User:عُثمان/sandbox





@ (bgn) / (brh) / (vls) / £ (ceb) / (bcc) / π (ast) – (Please translate this into English.)


General guidelines

edit

The majority of contemporary attested writing in Punjabi is in the Gurmukhi script, which is used in Indian Punjab, but the majority of speakers of Punjabi live in Pakistan and are not well acquainted with Gurmukhi. As Shahmukhi is legible in Pakistani Punjab, it makes sense to represent each lexeme in both scripts in fairness to language speakers in both jurisdictions. The order is not technically important, but at the moment these are being modeled with `pa` first and `pnb` second just for the sake of consistency. See the section below on orthographic considerations for more detail on this subject.

New lexeme page

edit

There is a bug in the Wikidata lexeme interface which requires that the Punjabi language item not have language codes on it. If we try to "create a new Lexeme" on a Punjabi item with language codes, even with multiple on the item, the interface will suppress the spelling variant option, making it impossible to specify whether the first entry is in Gurmukhi or Shahmukhi. Just as the entering a Hindustani lexeme currently works because the Hindustani item does not have the Hindi and Urdu language codes on it, in order for entering lexemes in Punjabi through the web interface to work, the codes "pa" and "pnb" must be kept on the items for Gurmukhi and Shahmukhi respectively. Language standard bodies hold that Punjabi is two languages out of political convenience; whatever this means does not need to be interpreted as having much to do with the single language.

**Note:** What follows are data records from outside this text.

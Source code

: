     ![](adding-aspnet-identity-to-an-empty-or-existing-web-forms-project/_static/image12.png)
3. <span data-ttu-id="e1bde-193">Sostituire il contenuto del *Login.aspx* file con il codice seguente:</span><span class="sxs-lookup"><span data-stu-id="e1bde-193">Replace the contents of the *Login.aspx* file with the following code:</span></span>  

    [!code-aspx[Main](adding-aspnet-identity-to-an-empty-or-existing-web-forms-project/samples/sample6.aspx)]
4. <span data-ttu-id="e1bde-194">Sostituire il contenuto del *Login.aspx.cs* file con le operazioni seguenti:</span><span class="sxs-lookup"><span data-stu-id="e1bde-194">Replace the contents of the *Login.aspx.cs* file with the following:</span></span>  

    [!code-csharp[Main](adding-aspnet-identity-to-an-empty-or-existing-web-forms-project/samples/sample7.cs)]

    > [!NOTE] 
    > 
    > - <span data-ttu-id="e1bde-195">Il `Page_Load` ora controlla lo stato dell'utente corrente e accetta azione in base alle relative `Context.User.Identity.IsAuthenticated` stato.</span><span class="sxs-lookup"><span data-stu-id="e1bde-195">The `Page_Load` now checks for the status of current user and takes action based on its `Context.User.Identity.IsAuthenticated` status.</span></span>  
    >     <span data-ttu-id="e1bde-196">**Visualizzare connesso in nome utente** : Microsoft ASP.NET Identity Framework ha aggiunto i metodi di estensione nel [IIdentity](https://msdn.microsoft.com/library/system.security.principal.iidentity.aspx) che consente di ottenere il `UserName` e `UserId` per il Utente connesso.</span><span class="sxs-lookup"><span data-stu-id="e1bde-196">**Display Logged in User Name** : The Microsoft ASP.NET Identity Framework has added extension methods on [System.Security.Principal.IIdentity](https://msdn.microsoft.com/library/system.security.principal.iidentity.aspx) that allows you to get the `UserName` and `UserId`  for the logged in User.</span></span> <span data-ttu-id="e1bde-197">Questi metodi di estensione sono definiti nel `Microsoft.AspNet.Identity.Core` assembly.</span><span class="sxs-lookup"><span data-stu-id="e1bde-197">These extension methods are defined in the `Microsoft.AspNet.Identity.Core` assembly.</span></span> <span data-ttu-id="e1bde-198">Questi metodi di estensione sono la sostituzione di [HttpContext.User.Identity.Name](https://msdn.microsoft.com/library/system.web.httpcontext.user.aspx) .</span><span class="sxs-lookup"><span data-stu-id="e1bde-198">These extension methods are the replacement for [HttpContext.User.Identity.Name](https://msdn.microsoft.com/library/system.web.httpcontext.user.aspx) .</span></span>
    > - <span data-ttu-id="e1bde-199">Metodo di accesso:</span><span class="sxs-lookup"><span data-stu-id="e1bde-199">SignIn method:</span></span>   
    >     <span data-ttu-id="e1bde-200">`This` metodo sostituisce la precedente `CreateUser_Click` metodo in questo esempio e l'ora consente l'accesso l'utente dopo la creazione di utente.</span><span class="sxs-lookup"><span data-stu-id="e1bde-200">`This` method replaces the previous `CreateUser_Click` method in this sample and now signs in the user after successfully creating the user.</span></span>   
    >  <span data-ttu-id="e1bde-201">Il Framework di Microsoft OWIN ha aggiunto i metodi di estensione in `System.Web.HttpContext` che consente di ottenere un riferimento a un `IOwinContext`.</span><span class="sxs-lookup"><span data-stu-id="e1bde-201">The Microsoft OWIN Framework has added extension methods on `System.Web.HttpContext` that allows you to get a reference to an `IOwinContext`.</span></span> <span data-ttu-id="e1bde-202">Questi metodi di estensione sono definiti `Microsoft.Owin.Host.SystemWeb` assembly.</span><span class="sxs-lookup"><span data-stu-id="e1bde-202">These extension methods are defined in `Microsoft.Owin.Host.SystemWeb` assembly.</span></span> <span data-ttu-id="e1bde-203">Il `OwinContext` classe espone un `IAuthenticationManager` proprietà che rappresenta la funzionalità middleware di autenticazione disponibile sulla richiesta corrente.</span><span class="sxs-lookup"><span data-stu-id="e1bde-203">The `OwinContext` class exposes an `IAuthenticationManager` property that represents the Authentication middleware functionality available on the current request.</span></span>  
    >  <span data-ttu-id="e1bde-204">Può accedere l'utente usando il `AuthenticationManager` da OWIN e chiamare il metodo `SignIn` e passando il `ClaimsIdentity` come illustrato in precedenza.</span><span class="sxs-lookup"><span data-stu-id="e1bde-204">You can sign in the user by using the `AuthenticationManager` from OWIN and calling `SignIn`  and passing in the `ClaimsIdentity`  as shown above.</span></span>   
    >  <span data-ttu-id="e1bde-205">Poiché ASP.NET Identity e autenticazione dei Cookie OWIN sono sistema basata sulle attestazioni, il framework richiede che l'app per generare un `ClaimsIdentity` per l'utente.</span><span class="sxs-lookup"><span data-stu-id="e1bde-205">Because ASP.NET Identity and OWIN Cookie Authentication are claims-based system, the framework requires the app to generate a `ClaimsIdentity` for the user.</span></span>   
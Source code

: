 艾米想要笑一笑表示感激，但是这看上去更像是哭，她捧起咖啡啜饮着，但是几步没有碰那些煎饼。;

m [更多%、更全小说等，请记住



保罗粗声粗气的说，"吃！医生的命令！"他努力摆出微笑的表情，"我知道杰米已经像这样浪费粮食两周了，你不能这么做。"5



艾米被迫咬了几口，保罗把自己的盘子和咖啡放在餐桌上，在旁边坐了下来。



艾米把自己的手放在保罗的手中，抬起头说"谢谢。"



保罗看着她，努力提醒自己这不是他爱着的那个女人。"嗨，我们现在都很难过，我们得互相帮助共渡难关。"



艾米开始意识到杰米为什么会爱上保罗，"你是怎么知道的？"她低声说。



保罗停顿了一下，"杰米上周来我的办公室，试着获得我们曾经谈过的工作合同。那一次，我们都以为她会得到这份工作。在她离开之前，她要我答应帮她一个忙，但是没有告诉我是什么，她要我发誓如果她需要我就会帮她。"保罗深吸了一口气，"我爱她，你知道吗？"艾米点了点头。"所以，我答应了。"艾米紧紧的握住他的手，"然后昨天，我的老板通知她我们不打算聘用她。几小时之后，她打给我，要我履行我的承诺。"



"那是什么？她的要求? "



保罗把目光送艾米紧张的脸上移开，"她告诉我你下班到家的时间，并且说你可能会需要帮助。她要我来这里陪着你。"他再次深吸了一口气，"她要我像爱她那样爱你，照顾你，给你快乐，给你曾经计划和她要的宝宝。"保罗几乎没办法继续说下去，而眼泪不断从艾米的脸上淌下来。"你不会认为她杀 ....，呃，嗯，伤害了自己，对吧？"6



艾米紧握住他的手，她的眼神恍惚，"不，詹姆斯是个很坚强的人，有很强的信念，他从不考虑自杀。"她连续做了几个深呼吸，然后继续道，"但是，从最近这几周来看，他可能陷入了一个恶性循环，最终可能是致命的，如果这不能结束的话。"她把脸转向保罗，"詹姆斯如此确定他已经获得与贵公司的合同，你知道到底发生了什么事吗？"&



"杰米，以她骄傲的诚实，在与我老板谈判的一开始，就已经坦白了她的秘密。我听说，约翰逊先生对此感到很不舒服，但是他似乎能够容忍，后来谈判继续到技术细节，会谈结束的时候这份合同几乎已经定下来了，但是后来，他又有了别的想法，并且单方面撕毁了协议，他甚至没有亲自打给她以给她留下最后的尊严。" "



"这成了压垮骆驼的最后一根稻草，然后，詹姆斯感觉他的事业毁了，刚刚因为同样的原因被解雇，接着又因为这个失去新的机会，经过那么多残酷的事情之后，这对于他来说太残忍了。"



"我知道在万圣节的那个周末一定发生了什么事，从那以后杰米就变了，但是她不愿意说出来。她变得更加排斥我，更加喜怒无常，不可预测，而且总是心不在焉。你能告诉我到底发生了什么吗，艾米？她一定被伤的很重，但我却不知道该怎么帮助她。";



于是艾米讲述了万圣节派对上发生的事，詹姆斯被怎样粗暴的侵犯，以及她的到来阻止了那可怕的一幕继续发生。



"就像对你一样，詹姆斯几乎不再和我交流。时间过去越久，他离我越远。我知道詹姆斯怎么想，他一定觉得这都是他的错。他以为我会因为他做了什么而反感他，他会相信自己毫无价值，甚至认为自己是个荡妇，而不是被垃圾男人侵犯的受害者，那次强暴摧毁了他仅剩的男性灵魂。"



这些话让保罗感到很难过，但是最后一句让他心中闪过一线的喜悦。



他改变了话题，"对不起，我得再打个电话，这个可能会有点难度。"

Gurmukhi and Shahmukhi are orthographic writing systems; they are concepts which are based around phonetic considerations specific to Punjabi. To this end the difference between Gurmukhi and Shahmukhi would be better understood as analogous to Hindi and Urdu rather than say Devanagari and Perso-Arabic script. This is likely confusing to English speakers as the terms are never used to literally describe spoken language in the way Hindi and Urdu are used to describe spoken Hindustani, but note that the Punjabi-specific nature of these terms is evidenced by the fact that they are metaphorically named for spoken Punjabi rather than written. "Mukhi" means "mouth," as in the English sense for "tongue" - the Guru's tongue or the Shah's tongue. To say Gurmukhi script or Shahmukhi script, we may say "Gurmukhi lipi" or "Shahmukhi lipi" without necessarily being redundant; there is no such thing as spoken Gurmukhi or Shahmukhi but these names do not have a one-to-one correspondence for the English sense for script. We cannot say we've "written an English word in Shahmukhi" for the same reason we cannot say we've "written an English word in Urdu" - you can write English using a Perso-Arabic based script if you have some kind of Perso-Arabic-for-English orthography which includes heuristics for how to represent English phonemes using those characters, but that would not be writing English in Urdu.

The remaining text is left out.